UPDATED November 13, 2019

BY Coby Werlin

IN North American Epic

no comments

UPDATED November 13, 2019

BY Coby Werlin

IN North American Epic

no comments

100 Stages Fly By Like Butterflies In The Wind

 

Nothing is absolute. Everything changes, everything moves, everything revolves, everything flies and goes away” – Frida Kahlo

Every year in late October the widely known celebration of Dia de los Muertos (Day of the Dead) fills the streets of Mexico with innumerable festivities. From ofrendas paying homage to the dead, to palo santo cleansings for the living, to parades down the main boulevards, and painted faces in the streets, the country is debatably at its most convivial when honouring its deceased. While it may seem like one big party on the surface, it is also a very reflective time for many to ponder one’s life, inevitable death and the passage of time.

The bears that once roamed the Alaska Highway alongside us are now deep into their hibernation cycle.

One annual phenomenon that has coincided with the Day of the Dead for centuries, is the great migration of butterflies. Like clockwork, these monarch mariposas begin their incredible journey south from Canada and the United States in the summer months and, like our riders, make a slow and steady descent down to central Mexico (no border crossings necessary for these lucky bugs). No one knows the exact reason for this continental journey or why these monarchs have been making the yearly trip when not a single one will survive both the trek down south and the return journey back up north. The Mexicans, however, believe these butterflies hold the souls of their deceased ancestors, who pay a visit to Mexico each fall to connect with the living on Dia de los Muertos, the cause for much celebration.

Coincidentally, just after departing Mexico City and the Dia de los Muertos weekend, the North American Epic had its own reason to celebrate. In the small town of Cholula, we completed our 100th stage of riding – a feat that not every TDA tour can boast. Impressive, yes, but consider that we still have another 6 weeks to go until crossing the finish line in Panama City! We were even serenaded that night with a fireworks display that lit up the sky just outside our hotel, overlooking the Great Pyramid of Cholula.

The 100 stage mark was also a time to reflect on our expedition, one that mimics the path of the butterflies – journeying from the vast forests of Canada, through the mountains, plains and rivers of the United States, and on into the tropical warmth of Mexico. Like the butterflies, our trip is a testament to time well spent, and a long time at that. It’s mesmerizing to think of how long our cyclists have been riding, day in and day out. Tours can frequently feel like their own little esoteric bubbles at times, where the concept of time fades away almost entirely and all that is left is the present journey. This is especially true in the case of this tour.

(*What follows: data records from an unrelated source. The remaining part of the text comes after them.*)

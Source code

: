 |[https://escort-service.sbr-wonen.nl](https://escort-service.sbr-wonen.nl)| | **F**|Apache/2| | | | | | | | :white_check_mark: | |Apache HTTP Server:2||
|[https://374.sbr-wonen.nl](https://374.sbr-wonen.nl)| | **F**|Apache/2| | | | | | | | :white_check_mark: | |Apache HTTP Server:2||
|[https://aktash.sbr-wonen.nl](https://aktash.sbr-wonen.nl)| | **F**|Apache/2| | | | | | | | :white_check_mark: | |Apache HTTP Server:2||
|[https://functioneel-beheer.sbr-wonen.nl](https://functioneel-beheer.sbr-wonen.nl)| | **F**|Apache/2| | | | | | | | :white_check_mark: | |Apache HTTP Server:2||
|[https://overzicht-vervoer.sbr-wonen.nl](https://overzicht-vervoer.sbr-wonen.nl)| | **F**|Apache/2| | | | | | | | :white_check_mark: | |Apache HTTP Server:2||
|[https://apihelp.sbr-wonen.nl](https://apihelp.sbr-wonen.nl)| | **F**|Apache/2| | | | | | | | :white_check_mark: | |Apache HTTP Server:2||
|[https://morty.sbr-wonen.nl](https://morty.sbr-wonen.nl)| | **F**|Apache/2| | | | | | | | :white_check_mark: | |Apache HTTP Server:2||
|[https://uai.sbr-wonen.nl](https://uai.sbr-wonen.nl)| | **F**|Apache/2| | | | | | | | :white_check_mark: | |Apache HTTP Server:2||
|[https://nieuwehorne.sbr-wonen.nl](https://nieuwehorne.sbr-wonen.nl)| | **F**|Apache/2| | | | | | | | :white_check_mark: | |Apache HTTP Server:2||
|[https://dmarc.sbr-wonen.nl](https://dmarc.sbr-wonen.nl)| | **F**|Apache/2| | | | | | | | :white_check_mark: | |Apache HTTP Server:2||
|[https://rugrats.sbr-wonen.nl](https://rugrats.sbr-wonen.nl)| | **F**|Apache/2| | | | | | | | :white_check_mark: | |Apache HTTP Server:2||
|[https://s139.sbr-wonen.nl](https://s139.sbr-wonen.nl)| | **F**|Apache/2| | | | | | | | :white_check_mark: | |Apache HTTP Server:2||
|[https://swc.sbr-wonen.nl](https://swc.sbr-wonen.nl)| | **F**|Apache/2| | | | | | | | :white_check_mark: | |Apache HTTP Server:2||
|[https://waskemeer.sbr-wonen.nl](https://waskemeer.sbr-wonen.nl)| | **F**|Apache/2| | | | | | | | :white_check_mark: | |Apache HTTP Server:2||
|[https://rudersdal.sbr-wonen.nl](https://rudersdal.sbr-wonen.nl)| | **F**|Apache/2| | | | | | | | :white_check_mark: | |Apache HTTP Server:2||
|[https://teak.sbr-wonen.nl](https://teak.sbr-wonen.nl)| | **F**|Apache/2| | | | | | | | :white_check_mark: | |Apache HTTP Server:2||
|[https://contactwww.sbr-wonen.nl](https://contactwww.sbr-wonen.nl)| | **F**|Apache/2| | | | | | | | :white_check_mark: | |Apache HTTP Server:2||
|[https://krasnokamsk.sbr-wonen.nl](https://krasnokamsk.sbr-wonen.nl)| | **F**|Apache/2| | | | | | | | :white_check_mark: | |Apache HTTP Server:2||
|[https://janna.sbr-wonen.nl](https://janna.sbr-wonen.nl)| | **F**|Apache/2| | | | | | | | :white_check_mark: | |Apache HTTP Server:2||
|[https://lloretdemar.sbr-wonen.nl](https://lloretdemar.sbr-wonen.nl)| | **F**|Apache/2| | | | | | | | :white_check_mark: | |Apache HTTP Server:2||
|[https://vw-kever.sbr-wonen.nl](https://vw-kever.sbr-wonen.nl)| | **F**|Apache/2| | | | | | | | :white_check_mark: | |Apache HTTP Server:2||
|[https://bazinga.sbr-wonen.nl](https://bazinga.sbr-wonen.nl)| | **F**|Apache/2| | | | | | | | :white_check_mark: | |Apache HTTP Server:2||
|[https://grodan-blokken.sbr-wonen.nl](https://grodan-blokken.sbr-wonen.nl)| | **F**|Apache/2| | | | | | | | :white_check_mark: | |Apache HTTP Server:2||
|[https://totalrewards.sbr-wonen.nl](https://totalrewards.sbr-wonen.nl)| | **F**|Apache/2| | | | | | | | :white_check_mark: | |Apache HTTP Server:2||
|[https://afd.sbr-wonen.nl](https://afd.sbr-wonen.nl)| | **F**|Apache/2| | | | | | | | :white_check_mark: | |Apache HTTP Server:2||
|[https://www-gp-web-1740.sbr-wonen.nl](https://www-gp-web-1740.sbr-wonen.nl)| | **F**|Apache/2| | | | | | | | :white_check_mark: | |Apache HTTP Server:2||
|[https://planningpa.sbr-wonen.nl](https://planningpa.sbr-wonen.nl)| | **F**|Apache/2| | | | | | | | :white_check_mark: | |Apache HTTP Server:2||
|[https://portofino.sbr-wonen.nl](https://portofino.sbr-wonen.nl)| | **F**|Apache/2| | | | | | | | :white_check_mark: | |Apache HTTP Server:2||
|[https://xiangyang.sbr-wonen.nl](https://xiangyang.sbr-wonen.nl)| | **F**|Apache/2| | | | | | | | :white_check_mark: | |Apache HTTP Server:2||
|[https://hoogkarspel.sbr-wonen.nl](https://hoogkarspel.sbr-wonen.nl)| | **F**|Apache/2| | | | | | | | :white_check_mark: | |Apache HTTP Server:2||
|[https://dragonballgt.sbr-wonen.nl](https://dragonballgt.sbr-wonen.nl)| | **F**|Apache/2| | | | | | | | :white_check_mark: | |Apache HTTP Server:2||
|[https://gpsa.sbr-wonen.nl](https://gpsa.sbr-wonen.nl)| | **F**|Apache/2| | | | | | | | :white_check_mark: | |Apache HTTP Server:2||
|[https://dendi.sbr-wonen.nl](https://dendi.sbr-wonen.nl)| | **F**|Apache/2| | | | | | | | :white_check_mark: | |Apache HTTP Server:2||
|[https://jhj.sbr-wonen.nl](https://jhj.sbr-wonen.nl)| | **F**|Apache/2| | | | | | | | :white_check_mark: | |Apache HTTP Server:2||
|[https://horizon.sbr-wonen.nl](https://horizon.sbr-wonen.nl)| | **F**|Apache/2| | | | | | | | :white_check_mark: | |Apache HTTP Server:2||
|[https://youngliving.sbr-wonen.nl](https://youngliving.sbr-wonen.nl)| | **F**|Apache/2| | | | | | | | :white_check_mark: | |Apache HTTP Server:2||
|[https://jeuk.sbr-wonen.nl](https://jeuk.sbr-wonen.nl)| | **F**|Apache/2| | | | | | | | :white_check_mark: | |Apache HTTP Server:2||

The 100 stage mark reminds one that the world has kept turning. Our starting point in Tuktoyaktuk currently stands at -14°C. The bears that once roamed the Alaska Highway alongside us are now deep into their hibernation cycle. Three other TDA tours (Orient ExpressViva Italia, Trans-Himalaya) have even started and finished during the time we’ve been riding. We’ve covered roughly 11,000 kilometres thus far, and we’re not even close to done yet!

The butterflies may have reached their final destination in Mexico, but we are still pedalling onward and enjoying every minute. While the trip may be more than half over, we can learn from the butterflies and simply bask in the great experience of the journey itself.